Tuesday, March 18, 2008

Five years of war with no peace in sight

Anti-war protesters in Washington


An Iraqi woman grieves, above


Tomorrow marks five years since this country invaded Iraq. On a bitterly cold January day in 2003, I marched in my first peace protest in Washington, naively sure that if enough people took to the streets, our government would stop beating the drums of war. There was no stopping them, no way to prevent what was to come: all of the senseless dying and misery and disruption of millions of lives for a purpose I still don't understand. In March of that year, Suzi and I marched again, but it was to no avail.

This is not the place for rants you've already heard. My political opinions don't much matter to anybody else. But it is the place for me to mark with great sorrow that once again, senseless violence and killing prevailed over other solutions, that war simply breeds hatred that leads to more war, that we never seem to learn. And I take cold comfort in foreseeing that it was all lunacy, a terrible mistake.

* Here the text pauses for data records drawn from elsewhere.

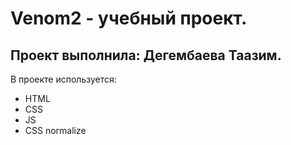 # Venom2 - учебный проект.
## Проект выполнила: Дегембаева Таазим.

В проекте используется:
- HTML
- CSS
- JS
- CSS normalize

When I told Dad that I was planning to march in Washington, he gave me his blessing. So I joined hands with millions of people on this planet who still believe in giving peace a chance. Far from being the "lunatic fringe," these people were thoughtful, normal people who had no recourse but to use their feet, their voices, their right to peaceful protest, and it was a defining moment for me. Call me an idealist -- and I'll take it as a compliment.






3 comments:

LoPo said...

And as a Rational, I say may the Idealists rule! There is no way to end war unless those in charge hate it as much as we do!

Nannygoat said...

They love the spoils of war, so it's a means to an end. Always has been. Always will be.

Anonymous said...

Protests, what protests? I must hsve been watching the Redskins game.